One thing that was interesting about Rand Paul’s answer, though, was that he justified his position on explicitly social justice grounds. The data backs him up: The people locked up for drug crimes are disproportionately poor men of color. As my colleague Oliver Roeder has written, however, ending mass incarceration will require far more than releasing nonviolent drug offenders.
Ted Cruz and Jeb Bush are going at each other over the Supreme Court nomination of John Roberts. As I pointed out during the first debate, no Republican senator voted against the Roberts nomination, and the vast majority of Republicans nationwide were for it.
There’s an advantage in being attacked.

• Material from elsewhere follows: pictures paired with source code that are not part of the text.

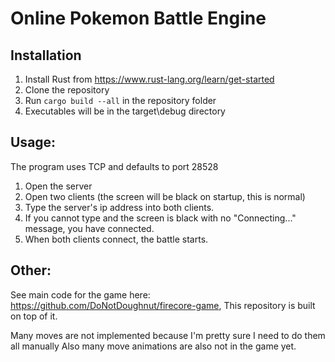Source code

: # Online Pokemon Battle Engine

## Installation

1. Install Rust from https://www.rust-lang.org/learn/get-started
2. Clone the repository
3. Run ```cargo build --all``` in the repository folder 
4. Executables will be in the target\debug directory

## Usage: 

The program uses TCP and defaults to port 28528

1. Open the server
2. Open two clients (the screen will be black on startup, this is normal)
3. Type the server's ip address into both clients.
4. If you cannot type and the screen is black with no "Connecting..." message, you have connected.
5. When both clients connect, the battle starts.

## Other:

See main code for the game here: https://github.com/DoNotDoughnut/firecore-game,
This repository is built on top of it.

Many moves are not implemented because I'm pretty sure I need to do them all manually
Also many move animations are also not in the game yet.
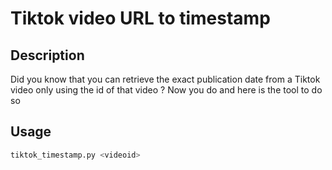 # Tiktok video URL to timestamp
## Description
Did you know that you can retrieve the exact publication date from a Tiktok video only using the id of that video ?
Now you do and here is the tool to do so

## Usage
```bash
tiktok_timestamp.py <videoid>
```

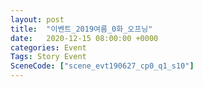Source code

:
 ```yaml
---
layout: post
title:  "이벤트_2019여름_0화_오프닝"
date:   2020-12-15 08:00:00 +0000
categories: Event
Tags: Story Event
SceneCode: ["scene_evt190627_cp0_q1_s10"]
---
```

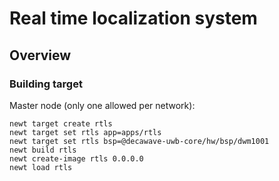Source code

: # Real time localization system

## Overview

### Building target

Master node (only one allowed per network):
```no-highlight
newt target create rtls
newt target set rtls app=apps/rtls
newt target set rtls bsp=@decawave-uwb-core/hw/bsp/dwm1001
newt build rtls
newt create-image rtls 0.0.0.0
newt load rtls
```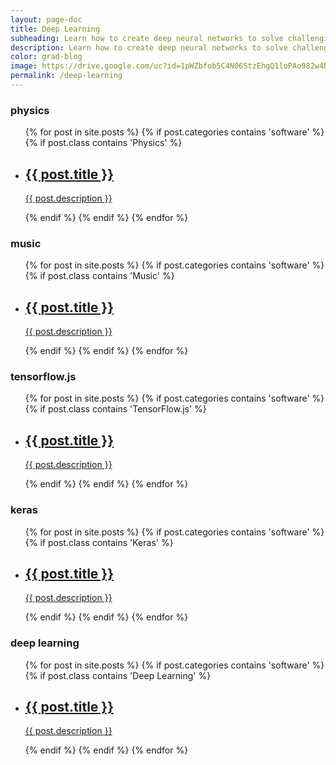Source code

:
 ```yaml
---
layout: page-doc
title: Deep Learning
subheading: Learn how to create deep neural networks to solve challenging problems.
description: Learn how to create deep neural networks to solve challenging problems.
color: grad-blog
image: https://drive.google.com/uc?id=1pWZbfob5C4N06StzEhgQ1loPAo982w4N
permalink: /deep-learning
---
```


<div class="home-container">
  <div class="home-articles">
    <div class="home-wrapper">
      <div class="page-holder">
        <h3>physics</h3>
        <ul>
        {% for post in site.posts %}
          {% if post.categories contains 'software' %}
            {% if post.class contains 'Physics' %}
                <li>
                  <a class="post-link" href="{{ site.baseurl }}{{ post.url }}">
                    <div class="page-treasure">
                      <h2>{{ post.title }}</h2>
                      <p>{{ post.description }}</p>
                    </div>
                  </a>
                </li>
              {% endif %}
            {% endif %}
        {% endfor %}
        </ul>
        <h3>music</h3>
        <ul>
        {% for post in site.posts %}
          {% if post.categories contains 'software' %}
            {% if post.class contains 'Music' %}
                <li>
                  <a class="post-link" href="{{ site.baseurl }}{{ post.url }}">
                    <div class="page-treasure">
                      <h2>{{ post.title }}</h2>
                      <p>{{ post.description }}</p>
                    </div>
                  </a>
                </li>
              {% endif %}
            {% endif %}
        {% endfor %}
        </ul>
        <h3>tensorflow.js</h3>
        <ul>
        {% for post in site.posts %}
          {% if post.categories contains 'software' %}
            {% if post.class contains 'TensorFlow.js' %}
                <li>
                  <a class="post-link" href="{{ site.baseurl }}{{ post.url }}">
                    <div class="page-treasure">
                      <h2>{{ post.title }}</h2>
                      <p>{{ post.description }}</p>
                    </div>
                  </a>
                </li>
              {% endif %}
            {% endif %}
        {% endfor %}
        </ul>
        <h3>keras</h3>
        <ul>
        {% for post in site.posts %}
          {% if post.categories contains 'software' %}
            {% if post.class contains 'Keras' %}
                <li>
                  <a class="post-link" href="{{ site.baseurl }}{{ post.url }}">
                    <div class="page-treasure">
                      <h2>{{ post.title }}</h2>
                      <p>{{ post.description }}</p>
                    </div>
                  </a>
                </li>
              {% endif %}
            {% endif %}
        {% endfor %}
        </ul>
        <h3>deep learning</h3>
        <ul>
        {% for post in site.posts %}
          {% if post.categories contains 'software' %}
            {% if post.class contains 'Deep Learning' %}
                <li>
                  <a class="post-link" href="{{ site.baseurl }}{{ post.url }}">
                    <div class="page-treasure">
                      <h2>{{ post.title }}</h2>
                      <p>{{ post.description }}</p>
                    </div>
                  </a>
                </li>
              {% endif %}
            {% endif %}
        {% endfor %}
        </ul>
      </div>
    </div>
  </div>
</div>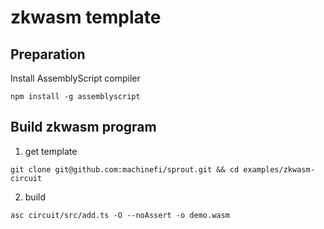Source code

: zkwasm template
==================

## Preparation
Install AssemblyScript compiler

``` shell
npm install -g assemblyscript
```

## Build zkwasm program
1. get template

``` shell
git clone git@github.com:machinefi/sprout.git && cd examples/zkwasm-circuit
```

2. build

``` shell
asc circuit/src/add.ts -O --noAssert -o demo.wasm
```
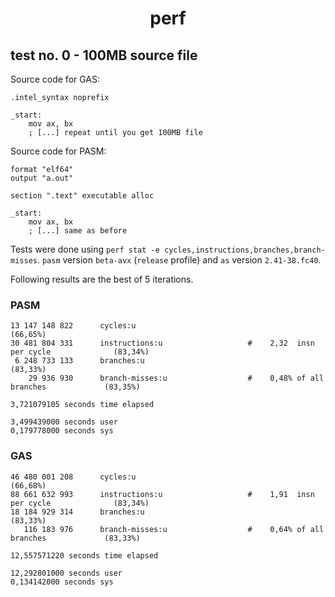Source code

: <div align=center>
    <h1>perf</h1>
</div>

## test no. 0 - 100MB source file

Source code for GAS:

```
.intel_syntax noprefix

_start:
    mov ax, bx
    ; [...] repeat until you get 100MB file
```

Source code for PASM:

```
format "elf64"
output "a.out"

section ".text" executable alloc

_start:
    mov ax, bx
    ; [...] same as before
```

Tests were done using `perf stat -e cycles,instructions,branches,branch-misses`. `pasm` version `beta-avx` (`release` profile) and `as` version `2.41-38.fc40`.

Following results are the best of 5 iterations.

### PASM

```
13 147 148 822      cycles:u                                                                (66,65%)
30 481 804 331      instructions:u                   #    2,32  insn per cycle              (83,34%)
 6 248 733 133      branches:u                                                              (83,33%)
    29 936 930      branch-misses:u                  #    0,48% of all branches             (83,35%)

3,721079105 seconds time elapsed

3,499439000 seconds user
0,179778000 seconds sys
```

### GAS

```
46 480 001 208      cycles:u                                                                (66,68%)
88 661 632 993      instructions:u                   #    1,91  insn per cycle              (83,34%)
18 184 929 314      branches:u                                                              (83,33%)
   116 183 976      branch-misses:u                  #    0,64% of all branches             (83,33%)

12,557571220 seconds time elapsed

12,292801000 seconds user
0,134142000 seconds sys
```

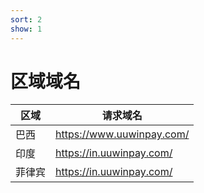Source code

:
 ```yaml
---
sort: 2
show: 1
---
```


# 区域域名

| 区域 | 请求域名  |
|--|-------|
| 巴西 | https://www.uuwinpay.com/ |
| 印度 | https://in.uuwinpay.com/ |
| 菲律宾 | https://in.uuwinpay.com/ |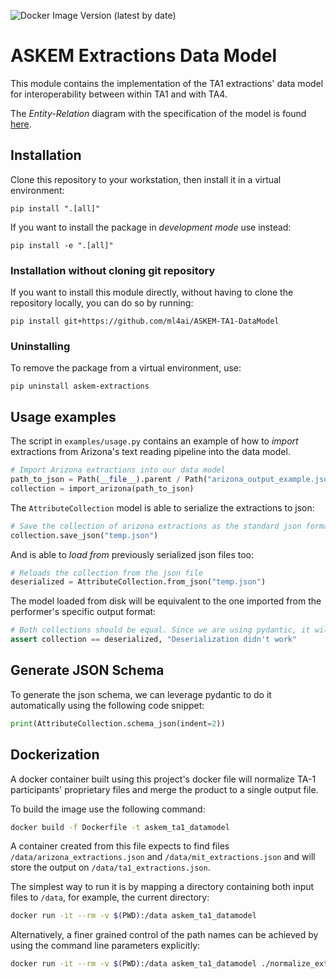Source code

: ![Docker Image Version (latest by date)](https://img.shields.io/docker/v/lumai/askem-text-reading-utilities?sort=date)

# ASKEM Extractions Data Model

This module contains the implementation of the TA1 extractions' data model for interoperability between within TA1 and with TA4.

The _Entity-Relation_ diagram with the specification of the model is found [here](https://miro.com/app/board/uXjVMZvPN6o=/).

## Installation

Clone this repository to your workstation, then install it in a virtual environment:
```shell
pip install ".[all]"
```

If you want to install the package in _development mode_ use instead:
```shell
pip install -e ".[all]"
```
### Installation without cloning git repository
If you want to install this module directly, without having to clone the repository locally, you can do so by running:
```shell
pip install git+https://github.com/ml4ai/ASKEM-TA1-DataModel
```

### Uninstalling
To remove the package from a virtual environment, use:
```shell
pip uninstall askem-extractions
```

## Usage examples
The script in `examples/usage.py` contains an example of how to _import_ extractions from Arizona's text reading pipeline into the data model.
```python
# Import Arizona extractions into our data model
path_to_json = Path(__file__).parent / Path("arizona_output_example.json")
collection = import_arizona(path_to_json)
```

The `AttributeCollection` model is able to serialize the extractions to json:
```python
# Save the collection of arizona extractions as the standard json format
collection.save_json("temp.json")
```

And is able to _load from_ previously serialized json files too:
```python
# Reloads the collection from the json file
deserialized = AttributeCollection.from_json("temp.json")
```

The model loaded from disk will be equivalent to the one imported from the performer's specific output format:
```python
# Both collections should be equal. Since we are using pydantic, it will do a deep comparison
assert collection == deserialized, "Deserialization didn't work"
```

## Generate JSON Schema
To generate the json schema, we can leverage pydantic to do it automatically using the  following code snippet:
```python
print(AttributeCollection.schema_json(indent=2))
```
## Dockerization
A docker container built using this project's docker file will normalize TA-1 participants' proprietary files and merge the product to a single output file.

To build the image use the following command:

```bash
docker build -f Dockerfile -t askem_ta1_datamodel
```

A container created from this file expects to find files `/data/arizona_extractions.json`  and `/data/mit_extractions.json` and will store the output on `/data/ta1_extractions.json`.


The simplest way to run it is by mapping a directory containing both input files to `/data`, for example, the current directory:
```bash
docker run -it --rm -v $(PWD):/data askem_ta1_datamodel
```

Alternatively, a finer grained control of the path names can be achieved by using the command line parameters explicitly:
```bash
docker run -it --rm -v $(PWD):/data askem_ta1_datamodel ./normalize_extractions.sh -a /data/arizona_extractions.json -m /data/mit_extractions.json -o /data/ta1_extractions.json
```

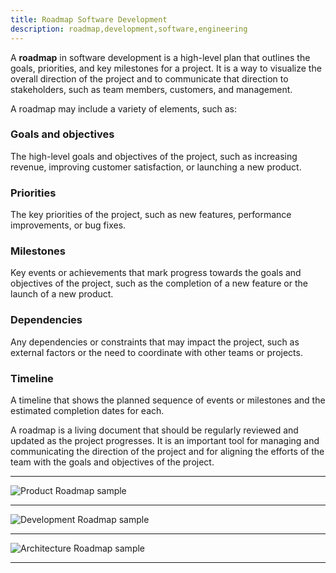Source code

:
 ```yaml
---
title: Roadmap Software Development
description: roadmap,development,software,engineering
---
```


A **roadmap** in software development is a high-level plan that outlines the goals, priorities, and key milestones for a project.
It is a way to visualize the overall direction of the project and to communicate that direction to stakeholders, 
such as team members, customers, and management.

A roadmap may include a variety of elements, such as:

### Goals and objectives
The high-level goals and objectives of the project, such as increasing revenue, improving customer satisfaction, or launching a new product.

### Priorities
The key priorities of the project, such as new features, performance improvements, or bug fixes.

### Milestones
Key events or achievements that mark progress towards the goals and objectives of the project, such as the completion 
of a new feature or the launch of a new product.

### Dependencies
Any dependencies or constraints that may impact the project, such as external factors or the need to coordinate with other teams or projects.

### Timeline
A timeline that shows the planned sequence of events or milestones and the estimated completion dates for each.

A roadmap is a living document that should be regularly reviewed and updated as the project progresses. 
It is an important tool for managing and communicating the direction of the project and for aligning the efforts of the 
team with the goals and objectives of the project.

---

![Product Roadmap sample]({{site.baseurl}}/images/product-roadmap.png)

---

![Development Roadmap sample]({{site.baseurl}}/images/product-roadmap2.png)

---

![Architecture Roadmap sample]({{site.baseurl}}/images/architecture-roadmap.png)

---


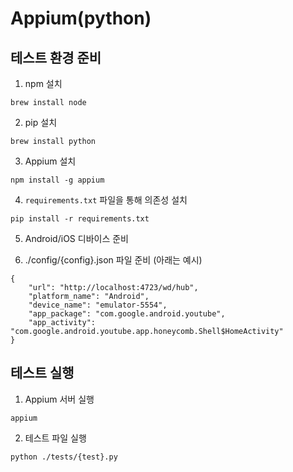 # Appium(python)

## 테스트 환경 준비

1. npm 설치
```
brew install node
```

2. pip 설치
```
brew install python
```

3. Appium 설치
```
npm install -g appium
```

4. `requirements.txt` 파일을 통해 의존성 설치
```
pip install -r requirements.txt
```

5. Android/iOS 디바이스 준비

6. ./config/{config}.json 파일 준비 (아래는 예시)
```
{
    "url": "http://localhost:4723/wd/hub",
    "platform_name": "Android",
    "device_name": "emulator-5554",
    "app_package": "com.google.android.youtube",
    "app_activity": "com.google.android.youtube.app.honeycomb.Shell$HomeActivity"
}
```

## 테스트 실행
1. Appium 서버 실행
```
appium
```

2. 테스트 파일 실행
```
python ./tests/{test}.py
```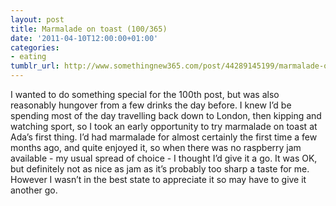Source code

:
 ```yaml
---
layout: post
title: Marmalade on toast (100/365)
date: '2011-04-10T12:00:00+01:00'
categories:
- eating
tumblr_url: http://www.somethingnew365.com/post/44289145199/marmalade-on-toast-100365
---
```

I wanted to do something special for the 100th post, but was also reasonably hungover from a few drinks the day before. I knew I’d be spending most of the day travelling back down to London, then kipping and watching sport, so I took an early opportunity to try marmalade on toast at Ada’s first thing.
I’d had marmalade for almost certainly the first time a few months ago, and quite enjoyed it, so when there was no raspberry jam available - my usual spread of choice - I thought I’d give it a go. It was OK, but definitely not as nice as jam as it’s probably too sharp a taste for me. However I wasn’t in the best state to appreciate it so may have to give it another go.
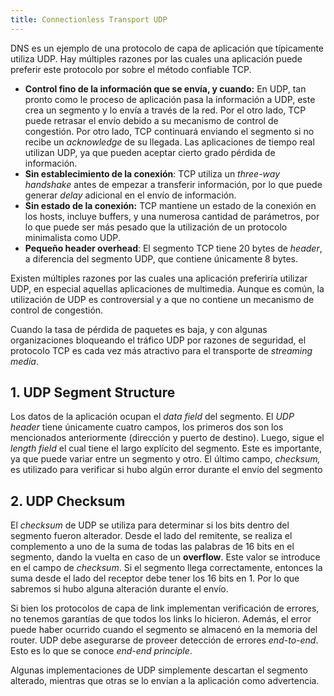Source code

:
 ```yaml
---
title: Connectionless Transport UDP
---
```


DNS es un ejemplo de una protocolo de capa de aplicación que típicamente utiliza UDP. Hay múltiples razones por las cuales una aplicación puede preferir este protocolo por sobre el método confiable TCP.

- **Control fino de la información que se envía, y cuando:** En UDP, tan pronto como le proceso de aplicación pasa la información a UDP, este crea un segmento y lo envía a través de la red. Por el otro lado, TCP puede retrasar el envío debido a su mecanismo de control de congestión. Por otro lado, TCP continuará enviando el segmento si no recibe un *acknowledge* de su llegada. Las aplicaciones de tiempo real utilizan UDP, ya que pueden aceptar cierto grado pérdida de información.
- **Sin establecimiento de la conexión**: TCP utiliza un *three-way handshake* antes de empezar a transferir información, por lo que puede generar *delay* adicional en el envío de información.
- **Sin estado de la conexión:** TCP mantiene un estado de la conexión en los hosts, incluye buffers, y una numerosa cantidad de parámetros, por lo que puede ser más pesado que la utilización de un protocolo minimalista como UDP.
- **Pequeño header overhead**: El segmento TCP tiene 20 bytes de *header*, a diferencia del segmento UDP, que contiene únicamente 8 bytes.

Existen múltiples razones por las cuales una aplicación preferiría utilizar UDP, en especial aquellas aplicaciones de multimedia. Aunque es común, la utilización de UDP es controversial y a que no contiene un mecanismo de control de congestión.

Cuando la tasa de pérdida de paquetes es baja, y con algunas organizaciones bloqueando el tráfico UDP por razones de seguridad, el protocolo TCP es cada vez más atractivo para el transporte de *streaming media*.

## 1. UDP Segment Structure

Los datos de la aplicación ocupan el *data field* del segmento. El *UDP header* tiene únicamente cuatro campos, los primeros dos son los mencionados anteriormente (dirección y puerto de destino). Luego, sigue el *length field* el cual tiene el largo explícito del segmento. Este es importante, ya que puede variar entre un segmento y otro. El último campo, *checksum,* es utilizado para verificar si hubo algún error durante el envío del segmento

## 2. UDP Checksum

El *checksum* de UDP se utiliza para determinar si los bits dentro del segmento fueron alterador. Desde el lado del remitente, se realiza el complemento a uno de la suma de todas las palabras de 16 bits en el segmento, dando la vuelta en caso de un **overflow**. Este valor se introduce en el campo de *checksum*. Si el segmento llega correctamente, entonces la suma desde el lado del receptor debe tener los 16 bits en 1. Por lo que sabremos si hubo alguna alteración durante el envío.

Si bien los protocolos de capa de link implementan verificación de errores, no tenemos garantías de que todos los links lo hicieron. Además, el error puede haber ocurrido cuando el segmento se almacenó en la memoria del router. UDP debe asegurarse de proveer detección de errores *end-to-end*. Esto es lo que se conoce *end-end principle*.

Algunas implementaciones de UDP simplemente descartan el segmento alterado, mientras que otras se lo envían a la aplicación como advertencia.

A quarter of candidates’ chances to speak have come when they’re mentioned by opponents and get a right of reply. Trump and Bush have gotten to do this the most. Bush’s opponents have given him half of his chances to speak.
If you’re fed up with Washington and looking for somebody to stand up to career politicians, I’m the only one on this stage that’s done that over and over again.
I am the only candidate on this stage who has never supported amnesty.
I’m the only person on the stage who spent seven years as the United States attorney after Sept. 11.
I am the only person on this stage and one of the few people in this country that led the effort as the chief architect of the last time we balanced the federal budget.
I’m the only one on the stage that has a plan introduced to repeal Obamacare on day one.
I’m the only person up here that fought against going into Iraq.
Trump is going after George W. Bush; that’s dangerous if not executed correctly. According to a May 2015 CNN/ORC survey, 89 percent of Republicans have a favorable view of him.
Nearly half of the times Fiorina has spoken, it’s been because she has interrupted others.
I think Walker has been better than in the previous debate. The problem is that Rubio and Bush have each been sharper and had more memorable lines than Walker, and they’re the ones who Walker’s competing against most directly for the establishment’s support.
It’s September 2015. The Iowa caucus is scheduled for Feb. 1, 2016. Unless Walker is running out of money, it’s not that dire.